Otros pesebres en busca de otra sociedad



Andrés Colmán Gutiérrez – @andrescolman

 María duerme plácidamente sobre el lecho de paja, mientras José juega muy divertido con el bebé Jesús en su regazo. Este “pesebre alternativo” –al que muchos consideran un pesebre feminista–, se denomina “Dejemos dormir a mamá” y es un regalo que le hicieron al papa Francisco por su 83 cumpleaños, quien lo alabó con mucho entusiasmo durante su mensaje de Navidad: “¡Cuántos de ustedes deben turnarse en la noche entre marido y mujer por el niño, la niña, que llora, y llora, llora!”.
Esta reinterpretación simbólica de los roles del hombre y la mujer por parte del máximo líder de una de las más importantes instituciones religiosas del mundo, tradicionalmente calificada de excesivamente conservadora, esta vez utilizando incluso el lenguaje inclusivo de nombrar al niño y la niña por igual, tiene un efecto de mucha trascendencia: El mundo está cambiando y sus efectos renovadores han llegado hasta el pesebre de Belén y hasta los salones del Vaticano.
Mucho más radical ha resultado el mensaje de la Iglesia Metodista Unida de la ciudad de Claremont, en el Estado de California, Estados Unidos, que presentó a San José, la Virgen María y el Niño Jesús encerrados en celdas separadas y rodeadas con alambre de púas, a manera de protesta contra las políticas represivas del presidente Donald Trump contra las familias latinas migrantes, a cuyos miembros han separado y encarcelado por no contar con documentos de residencias en regla. Hace más de veinte siglos la sagrada familia también tuvo que emigrar a Egipto para huir de la persecución del rey Herodes.
En la Catedral de Palermo, Italia, el arzobispo Corrado Lorefice decidió celebrar la misa de Navidad con la imagen de un Niño Jesús de piel negra, que le ha sido donada por misioneros de Tanzania, África, como una reivindicación a las familias de migrantes que llegan huyendo de persecuciones y que generalmente reciben el rechazo de las autoridades europeas y de un gran sector de los propios pobladores.
El controversial artista callejero británico Bansky instaló en el Walled Off Hotel de la misma simbólica e histórica ciudad de Belén, donde nació Jesús, un artístico pesebre junto a una réplica del muro que divide a Cisjordania de Israel.
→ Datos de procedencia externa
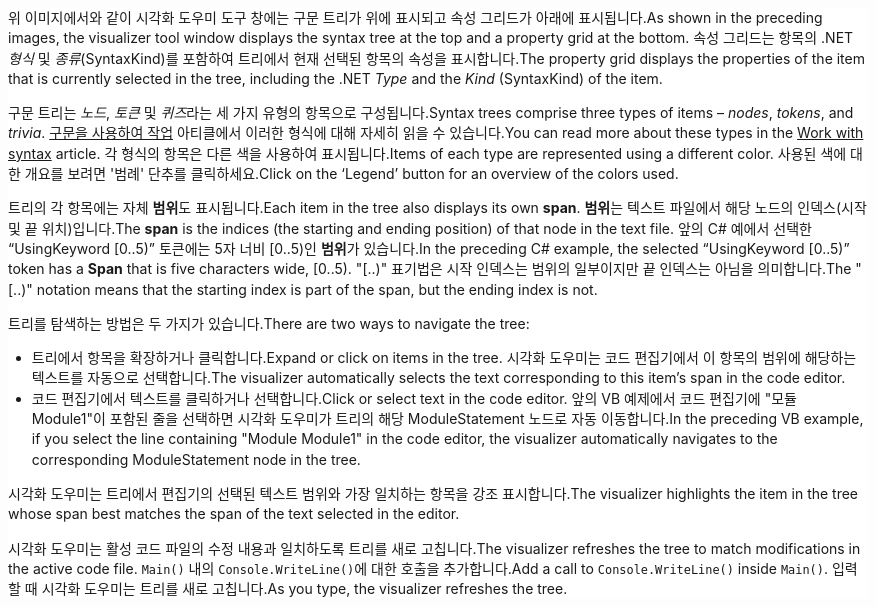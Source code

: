 
<span data-ttu-id="8378d-132">위 이미지에서와 같이 시각화 도우미 도구 창에는 구문 트리가 위에 표시되고 속성 그리드가 아래에 표시됩니다.</span><span class="sxs-lookup"><span data-stu-id="8378d-132">As shown in the preceding images, the visualizer tool window displays the syntax tree at the top and a property grid at the bottom.</span></span> <span data-ttu-id="8378d-133">속성 그리드는 항목의 .NET *형식* 및 *종류*(SyntaxKind)를 포함하여 트리에서 현재 선택된 항목의 속성을 표시합니다.</span><span class="sxs-lookup"><span data-stu-id="8378d-133">The property grid displays the properties of the item that is currently selected in the tree, including the .NET *Type* and the *Kind* (SyntaxKind) of the item.</span></span>

<span data-ttu-id="8378d-134">구문 트리는 *노드*, *토큰* 및 *퀴즈*라는 세 가지 유형의 항목으로 구성됩니다.</span><span class="sxs-lookup"><span data-stu-id="8378d-134">Syntax trees comprise three types of items – *nodes*, *tokens*, and *trivia*.</span></span> <span data-ttu-id="8378d-135">[구문을 사용하여 작업](work-with-syntax.md) 아티클에서 이러한 형식에 대해 자세히 읽을 수 있습니다.</span><span class="sxs-lookup"><span data-stu-id="8378d-135">You can read more about these types in the [Work with syntax](work-with-syntax.md) article.</span></span> <span data-ttu-id="8378d-136">각 형식의 항목은 다른 색을 사용하여 표시됩니다.</span><span class="sxs-lookup"><span data-stu-id="8378d-136">Items of each type are represented using a different color.</span></span> <span data-ttu-id="8378d-137">사용된 색에 대한 개요를 보려면 '범례' 단추를 클릭하세요.</span><span class="sxs-lookup"><span data-stu-id="8378d-137">Click on the ‘Legend’ button for an overview of the colors used.</span></span>

<span data-ttu-id="8378d-138">트리의 각 항목에는 자체 **범위**도 표시됩니다.</span><span class="sxs-lookup"><span data-stu-id="8378d-138">Each item in the tree also displays its own **span**.</span></span> <span data-ttu-id="8378d-139">**범위**는 텍스트 파일에서 해당 노드의 인덱스(시작 및 끝 위치)입니다.</span><span class="sxs-lookup"><span data-stu-id="8378d-139">The **span** is the indices (the starting and ending position) of that node in the text file.</span></span>  <span data-ttu-id="8378d-140">앞의 C# 예에서 선택한 “UsingKeyword [0..5)” 토큰에는 5자 너비 [0..5)인 **범위**가 있습니다.</span><span class="sxs-lookup"><span data-stu-id="8378d-140">In the preceding C# example, the selected “UsingKeyword [0..5)” token has a **Span** that is five characters wide, [0..5).</span></span> <span data-ttu-id="8378d-141">"[..)" 표기법은 시작 인덱스는 범위의 일부이지만 끝 인덱스는 아님을 의미합니다.</span><span class="sxs-lookup"><span data-stu-id="8378d-141">The "[..)" notation means that the starting index is part of the span, but the ending index is not.</span></span>

<span data-ttu-id="8378d-142">트리를 탐색하는 방법은 두 가지가 있습니다.</span><span class="sxs-lookup"><span data-stu-id="8378d-142">There are two ways to navigate the tree:</span></span>
* <span data-ttu-id="8378d-143">트리에서 항목을 확장하거나 클릭합니다.</span><span class="sxs-lookup"><span data-stu-id="8378d-143">Expand or click on items in the tree.</span></span> <span data-ttu-id="8378d-144">시각화 도우미는 코드 편집기에서 이 항목의 범위에 해당하는 텍스트를 자동으로 선택합니다.</span><span class="sxs-lookup"><span data-stu-id="8378d-144">The visualizer automatically selects the text corresponding to this item’s span in the code editor.</span></span>
* <span data-ttu-id="8378d-145">코드 편집기에서 텍스트를 클릭하거나 선택합니다.</span><span class="sxs-lookup"><span data-stu-id="8378d-145">Click or select text in the code editor.</span></span> <span data-ttu-id="8378d-146">앞의 VB 예제에서 코드 편집기에 "모듈 Module1"이 포함된 줄을 선택하면 시각화 도우미가 트리의 해당 ModuleStatement 노드로 자동 이동합니다.</span><span class="sxs-lookup"><span data-stu-id="8378d-146">In the preceding VB example, if you select the line containing "Module Module1" in the code editor, the visualizer automatically navigates to the corresponding ModuleStatement node in the tree.</span></span> 

<span data-ttu-id="8378d-147">시각화 도우미는 트리에서 편집기의 선택된 텍스트 범위와 가장 일치하는 항목을 강조 표시합니다.</span><span class="sxs-lookup"><span data-stu-id="8378d-147">The visualizer highlights the item in the tree whose span best matches the span of the text selected in the editor.</span></span>

<span data-ttu-id="8378d-148">시각화 도우미는 활성 코드 파일의 수정 내용과 일치하도록 트리를 새로 고칩니다.</span><span class="sxs-lookup"><span data-stu-id="8378d-148">The visualizer refreshes the tree to match modifications in the active code file.</span></span> <span data-ttu-id="8378d-149">`Main()` 내의 `Console.WriteLine()`에 대한 호출을 추가합니다.</span><span class="sxs-lookup"><span data-stu-id="8378d-149">Add a call to `Console.WriteLine()` inside `Main()`.</span></span> <span data-ttu-id="8378d-150">입력할 때 시각화 도우미는 트리를 새로 고칩니다.</span><span class="sxs-lookup"><span data-stu-id="8378d-150">As you type, the visualizer refreshes the tree.</span></span>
Sobre la imagen de la sagrada familia hay una estrella, pero es negra y hueca, y ha sido formada por el disparo de un mortero que atravesó el muro. Jugando con los símbolos y con las palabras en inglés, Bansky sustituye a la tradicional “Star of Bethlehem” (estrella de Belén) por la “Scar of Bethlehem" (Cicatriz de Belén), buscando llamar la atención de que el escenario en donde se originó la Navidad hace más de veinte siglos es la que menos puede celebrar hoy una verdadera “noche de paz”, debido al conflicto bélico que se mantiene desde la ocupación israelí de los territorios reclamados por Palestina.
En el Paraguay, aunque la Navidad sigue teniendo una representación principalmente tradicional o folclórica en las celebraciones religiosas, es posible encontrar imágenes de José, María y Jesús con rasgos indígenas guaraníes en algunos pesebres expuestos por artesanos y artesanas de Areguá, junto a esculturas de animales en peligro de extinción, como el jaguarete o el guyra campana, destacando una reivindicación de los pueblos originarios y un llamado a la protección del medioambiente.
Más que la presunta distorsión de un símbolo religioso universal, como cuestionan algunos sectores conservadores, los “pesebres alternativos” revelan la evolución de la conciencia humana ante realidades injustas. En una perspectiva histórica, el Redentor que eligió nacer entre los más pobres marcó una ruptura ante viejas estructuras para plantear la esperanza de lo nuevo. Si en la Judea invadida por el Imperio Romano aquel pesebre de pastores tenía un mensaje contra el sistema, es válido que los de hoy expresen las demandas feministas, migrantes, ambientalistas, indigenistas o pacifistas, como una manera de anunciar que otros modelos de sociedad también son posibles.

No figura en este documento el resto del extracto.